# WHAT THE TASK REQUIRES
Print the listing below only from the line that has "## How is a Recipe different from a Starter?" through the line that has "They recommended changing", exactly, and drop any picture.

# SOURCE MATERIAL

BEGIN

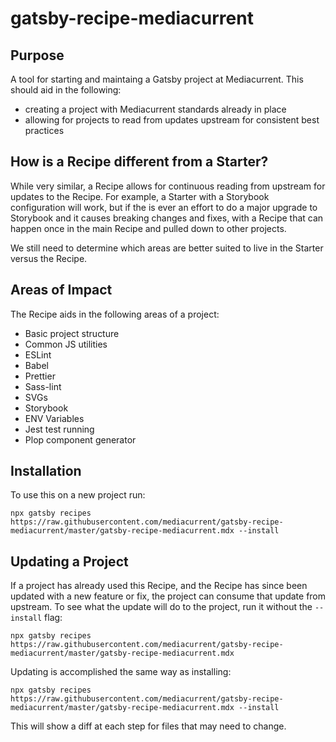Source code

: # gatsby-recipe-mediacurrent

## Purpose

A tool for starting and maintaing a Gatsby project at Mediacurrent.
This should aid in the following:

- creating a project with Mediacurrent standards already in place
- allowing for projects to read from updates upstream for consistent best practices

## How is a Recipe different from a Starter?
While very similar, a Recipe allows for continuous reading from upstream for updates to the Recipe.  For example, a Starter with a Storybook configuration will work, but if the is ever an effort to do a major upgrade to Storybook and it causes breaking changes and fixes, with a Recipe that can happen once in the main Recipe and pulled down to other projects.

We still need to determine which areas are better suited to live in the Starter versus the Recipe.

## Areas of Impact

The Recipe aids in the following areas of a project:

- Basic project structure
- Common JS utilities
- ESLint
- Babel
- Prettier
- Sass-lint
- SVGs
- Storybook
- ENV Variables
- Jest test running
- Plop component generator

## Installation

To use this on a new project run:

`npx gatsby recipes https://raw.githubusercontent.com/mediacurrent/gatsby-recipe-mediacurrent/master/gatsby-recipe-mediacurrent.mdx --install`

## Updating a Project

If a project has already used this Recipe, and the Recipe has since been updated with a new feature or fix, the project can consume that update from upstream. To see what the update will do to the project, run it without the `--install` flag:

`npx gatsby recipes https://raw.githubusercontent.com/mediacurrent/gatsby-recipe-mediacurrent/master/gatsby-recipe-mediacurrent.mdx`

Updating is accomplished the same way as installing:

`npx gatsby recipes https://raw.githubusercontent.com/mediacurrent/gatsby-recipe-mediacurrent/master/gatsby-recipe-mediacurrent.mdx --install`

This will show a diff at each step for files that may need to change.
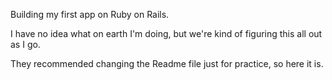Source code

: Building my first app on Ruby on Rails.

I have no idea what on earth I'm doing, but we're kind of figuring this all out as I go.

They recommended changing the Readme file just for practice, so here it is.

END
BEGIN

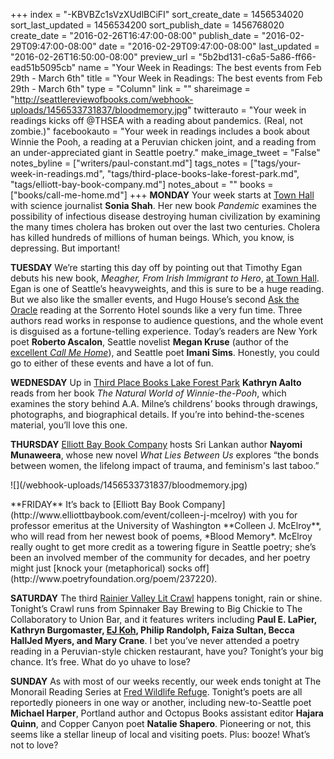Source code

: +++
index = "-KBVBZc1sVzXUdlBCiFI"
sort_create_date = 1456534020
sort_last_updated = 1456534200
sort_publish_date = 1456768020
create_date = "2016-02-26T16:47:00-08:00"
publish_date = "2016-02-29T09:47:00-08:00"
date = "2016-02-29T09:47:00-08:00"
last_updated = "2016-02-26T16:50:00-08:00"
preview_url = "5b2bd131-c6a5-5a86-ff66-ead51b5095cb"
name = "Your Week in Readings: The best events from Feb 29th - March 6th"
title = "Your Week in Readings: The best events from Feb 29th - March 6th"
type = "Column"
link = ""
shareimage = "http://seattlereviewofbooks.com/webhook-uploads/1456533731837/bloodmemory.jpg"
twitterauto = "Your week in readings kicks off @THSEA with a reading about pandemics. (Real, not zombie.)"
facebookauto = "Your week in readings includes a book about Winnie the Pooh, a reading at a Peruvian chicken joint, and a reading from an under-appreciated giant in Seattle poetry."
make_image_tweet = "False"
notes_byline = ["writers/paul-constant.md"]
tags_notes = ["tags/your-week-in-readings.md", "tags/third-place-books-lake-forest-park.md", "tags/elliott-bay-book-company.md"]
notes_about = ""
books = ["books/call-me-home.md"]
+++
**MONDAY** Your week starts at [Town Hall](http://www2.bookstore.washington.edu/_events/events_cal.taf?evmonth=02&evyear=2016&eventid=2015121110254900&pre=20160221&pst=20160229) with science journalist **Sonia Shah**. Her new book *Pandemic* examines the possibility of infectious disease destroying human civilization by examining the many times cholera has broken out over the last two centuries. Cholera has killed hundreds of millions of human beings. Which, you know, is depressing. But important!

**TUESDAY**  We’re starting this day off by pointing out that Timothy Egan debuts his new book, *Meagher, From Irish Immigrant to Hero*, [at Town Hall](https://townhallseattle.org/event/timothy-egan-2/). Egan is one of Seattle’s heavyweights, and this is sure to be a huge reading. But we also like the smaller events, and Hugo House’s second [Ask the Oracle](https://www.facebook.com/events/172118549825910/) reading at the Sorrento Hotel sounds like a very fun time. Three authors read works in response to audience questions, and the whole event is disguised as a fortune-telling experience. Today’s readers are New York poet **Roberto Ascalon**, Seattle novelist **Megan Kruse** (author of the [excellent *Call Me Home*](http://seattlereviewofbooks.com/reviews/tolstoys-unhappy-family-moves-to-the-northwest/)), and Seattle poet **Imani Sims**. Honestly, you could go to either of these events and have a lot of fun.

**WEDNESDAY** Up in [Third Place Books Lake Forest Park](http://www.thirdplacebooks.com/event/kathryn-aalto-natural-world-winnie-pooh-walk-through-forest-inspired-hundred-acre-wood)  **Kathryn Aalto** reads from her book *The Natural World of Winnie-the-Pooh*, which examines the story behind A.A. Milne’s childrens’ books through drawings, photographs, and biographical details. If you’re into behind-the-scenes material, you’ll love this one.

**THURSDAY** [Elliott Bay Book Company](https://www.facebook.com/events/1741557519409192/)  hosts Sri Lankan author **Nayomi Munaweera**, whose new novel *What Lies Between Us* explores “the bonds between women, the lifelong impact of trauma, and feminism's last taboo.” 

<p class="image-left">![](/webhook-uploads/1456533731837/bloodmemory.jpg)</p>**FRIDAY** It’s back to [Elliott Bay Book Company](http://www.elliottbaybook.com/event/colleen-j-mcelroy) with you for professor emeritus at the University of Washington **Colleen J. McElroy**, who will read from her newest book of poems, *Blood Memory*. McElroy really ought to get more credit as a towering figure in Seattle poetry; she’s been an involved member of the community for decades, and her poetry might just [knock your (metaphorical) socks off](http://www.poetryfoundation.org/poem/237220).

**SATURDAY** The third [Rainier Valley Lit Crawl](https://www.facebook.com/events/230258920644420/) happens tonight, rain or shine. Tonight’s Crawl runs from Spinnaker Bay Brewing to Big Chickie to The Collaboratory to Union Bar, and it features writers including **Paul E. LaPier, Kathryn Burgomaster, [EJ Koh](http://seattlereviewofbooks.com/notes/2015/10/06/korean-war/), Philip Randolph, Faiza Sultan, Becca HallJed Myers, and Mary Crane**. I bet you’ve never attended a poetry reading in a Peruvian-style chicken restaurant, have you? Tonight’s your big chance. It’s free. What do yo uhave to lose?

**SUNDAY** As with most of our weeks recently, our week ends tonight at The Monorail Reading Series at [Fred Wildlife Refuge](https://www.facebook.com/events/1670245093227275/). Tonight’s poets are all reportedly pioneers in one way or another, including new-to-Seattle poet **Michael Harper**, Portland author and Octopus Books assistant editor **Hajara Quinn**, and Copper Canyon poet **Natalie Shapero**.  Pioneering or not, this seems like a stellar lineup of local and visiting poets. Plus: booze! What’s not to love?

END

# ANSWER TO THIS TASK
## How is a Recipe different from a Starter?
While very similar, a Recipe allows for continuous reading from upstream for updates to the Recipe.  For example, a Starter with a Storybook configuration will work, but if the is ever an effort to do a major upgrade to Storybook and it causes breaking changes and fixes, with a Recipe that can happen once in the main Recipe and pulled down to other projects.

We still need to determine which areas are better suited to live in the Starter versus the Recipe.

## Areas of Impact

The Recipe aids in the following areas of a project:

- Basic project structure
- Common JS utilities
- ESLint
- Babel
- Prettier
- Sass-lint
- SVGs
- Storybook
- ENV Variables
- Jest test running
- Plop component generator

## Installation

To use this on a new project run:

`npx gatsby recipes https://raw.githubusercontent.com/mediacurrent/gatsby-recipe-mediacurrent/master/gatsby-recipe-mediacurrent.mdx --install`

## Updating a Project

If a project has already used this Recipe, and the Recipe has since been updated with a new feature or fix, the project can consume that update from upstream. To see what the update will do to the project, run it without the `--install` flag:

`npx gatsby recipes https://raw.githubusercontent.com/mediacurrent/gatsby-recipe-mediacurrent/master/gatsby-recipe-mediacurrent.mdx`

Updating is accomplished the same way as installing:

`npx gatsby recipes https://raw.githubusercontent.com/mediacurrent/gatsby-recipe-mediacurrent/master/gatsby-recipe-mediacurrent.mdx --install`

This will show a diff at each step for files that may need to change.
Source code

: Building my first app on Ruby on Rails.

I have no idea what on earth I'm doing, but we're kind of figuring this all out as I go.

They recommended changing the Readme file just for practice, so here it is.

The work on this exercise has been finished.